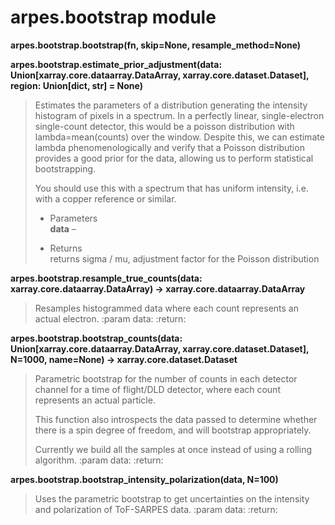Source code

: # arpes.bootstrap module

**arpes.bootstrap.bootstrap(fn, skip=None, resample\_method=None)**

**arpes.bootstrap.estimate\_prior\_adjustment(data:
Union\[xarray.core.dataarray.DataArray, xarray.core.dataset.Dataset\],
region: Union\[dict, str\] = None)**

> Estimates the parameters of a distribution generating the intensity
> histogram of pixels in a spectrum. In a perfectly linear,
> single-electron single-count detector, this would be a poisson
> distribution with lambda=mean(counts) over the window. Despite this,
> we can estimate lambda phenomenologically and verify that a Poisson
> distribution provides a good prior for the data, allowing us to
> perform statistical bootstrapping.
> 
> You should use this with a spectrum that has uniform intensity, i.e.
> with a copper reference or similar.
> 
>   - Parameters  
>     **data** –
> 
>   - Returns  
>     returns sigma / mu, adjustment factor for the Poisson distribution

**arpes.bootstrap.resample\_true\_counts(data:
xarray.core.dataarray.DataArray) -\> xarray.core.dataarray.DataArray**

> Resamples histogrammed data where each count represents an actual
> electron. :param data: :return:

**arpes.bootstrap.bootstrap\_counts(data:
Union\[xarray.core.dataarray.DataArray, xarray.core.dataset.Dataset\],
N=1000, name=None) -\> xarray.core.dataset.Dataset**

> Parametric bootstrap for the number of counts in each detector channel
> for a time of flight/DLD detector, where each count represents an
> actual particle.
> 
> This function also introspects the data passed to determine whether
> there is a spin degree of freedom, and will bootstrap appropriately.
> 
> Currently we build all the samples at once instead of using a rolling
> algorithm. :param data: :return:

**arpes.bootstrap.bootstrap\_intensity\_polarization(data, N=100)**

> Uses the parametric bootstrap to get uncertainties on the intensity
> and polarization of ToF-SARPES data. :param data: :return:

How to complete this task:
From the records above, copy each line in which the string "lambda" occurs.

Solution to this task:
> distribution with lambda=mean(counts) over the window. Despite this,
> we can estimate lambda phenomenologically and verify that a Poisson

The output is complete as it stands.